Two literary questions

As my mind clears from the haze of this weekend, which ended with a blast of an evensong and a choir party, there are two literary questions that I need answers to. Both of these arose at the party.

Firstly, I was asked about the second verse of the last hymn we sang on the radio yesterday:

For healing of the nations, for peace that will not end.
For love that makes us lovers, God grant us grace to mend.
Weave our varied gifts together: knit our lives as they are spun.
On your loom of life enrol us till the thread of life is run.
O great Weaver of our fabric, bind church and world in one.
Dye our texture with your radiance, light our colours with your sun.

My interlocutor asked me how I could have allowed those first two lines because the phrase God grant us grace to mend seems to suggest that there is something wrong with all the things that come before it. What is wrong with the love that makes us lovers, that needs to be mended?

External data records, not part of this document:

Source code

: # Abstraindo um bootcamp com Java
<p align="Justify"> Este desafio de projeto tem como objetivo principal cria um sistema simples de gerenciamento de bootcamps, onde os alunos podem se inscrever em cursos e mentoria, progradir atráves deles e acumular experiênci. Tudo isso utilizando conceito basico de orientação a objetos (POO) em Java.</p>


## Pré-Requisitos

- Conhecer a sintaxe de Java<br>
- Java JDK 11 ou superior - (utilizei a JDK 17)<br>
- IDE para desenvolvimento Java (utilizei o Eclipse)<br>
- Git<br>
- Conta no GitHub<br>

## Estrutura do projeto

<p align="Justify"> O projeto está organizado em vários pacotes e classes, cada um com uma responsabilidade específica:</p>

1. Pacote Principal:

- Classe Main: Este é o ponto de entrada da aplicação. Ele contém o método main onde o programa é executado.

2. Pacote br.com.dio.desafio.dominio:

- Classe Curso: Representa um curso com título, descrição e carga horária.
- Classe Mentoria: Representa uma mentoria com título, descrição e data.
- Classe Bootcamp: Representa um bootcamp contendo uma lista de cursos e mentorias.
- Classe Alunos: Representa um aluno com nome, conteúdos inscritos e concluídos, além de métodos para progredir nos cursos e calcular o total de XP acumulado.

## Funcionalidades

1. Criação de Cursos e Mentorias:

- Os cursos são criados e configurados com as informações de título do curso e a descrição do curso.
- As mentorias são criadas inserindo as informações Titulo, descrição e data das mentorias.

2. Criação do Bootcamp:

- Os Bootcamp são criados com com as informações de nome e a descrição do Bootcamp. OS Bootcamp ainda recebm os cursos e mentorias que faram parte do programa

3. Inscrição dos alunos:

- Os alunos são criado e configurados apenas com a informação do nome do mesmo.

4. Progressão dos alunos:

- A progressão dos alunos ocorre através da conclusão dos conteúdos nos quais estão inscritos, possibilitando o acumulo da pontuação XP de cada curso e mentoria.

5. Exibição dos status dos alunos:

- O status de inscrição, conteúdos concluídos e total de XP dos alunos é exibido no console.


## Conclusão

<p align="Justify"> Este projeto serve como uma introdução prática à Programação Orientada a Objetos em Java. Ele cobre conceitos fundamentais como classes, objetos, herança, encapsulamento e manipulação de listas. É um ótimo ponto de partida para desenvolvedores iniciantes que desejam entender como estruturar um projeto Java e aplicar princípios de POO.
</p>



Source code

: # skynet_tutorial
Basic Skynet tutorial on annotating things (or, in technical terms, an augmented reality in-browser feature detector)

Now, looking at this today, I find myself wondering whether the grace to mend refers to us, rather than the love of lovers. I’m wondering whether this is using the word mend in a similar way to the way Benedick says, “serve God, love me and mend” in Much ado about Nothing.

In a different conversation, I was asked whether I had read The History of the World in 10 1/2 Chapters. My answer was in the affirmative. Indeed, I said, it was all the fault of the woodworm.

So far so good, it was without doubt all the fault of the woodworm. However, I then went on to say assertively that part of the book was about the Achilli Lauro tragedy. My second interlocutor could not remember that bit at all and I found myself wondering whether:

a) I was making this up entirely

b) there is a section in the novel about the Achilli Lauro or

c) there is a section in the novel about a similar kind of raid on a cruise ship.

Come the dawning light of day, I cannot find the novel in question to check.

Any of you literary types (perhaps those who read HD or live in Scotland’s literary hub Dunoon or what have you) help me out with either of these questions?

Bet you all wish you went to parties like this. (And pass the paracetamol, whilst you are at it).

Comments

  1. The potted biography helps. The hymn does to normal grammar what William Morris does to trees.

  2. Elizabeth says

    Ask a grammatical question, get a grammatical answer! 😉

    But herewith my content-focused interpretation:

    I’d hesitate to say much about the helpfulness or otherwise of biography without reading any of the learned doctor’s work on the venerable Victorians. But since I generally am happy to admit all sorts of contextual information into literary analysis – even (horrors!) authorial intent, I’ll go with a cautious yes. At least we know that he likely does have a thorough knowledge of Victorian hymnody as well as more literary poetry (if that’s an appropriate distinction, which I’m not sure it is – Christina Rossetti being a case in point).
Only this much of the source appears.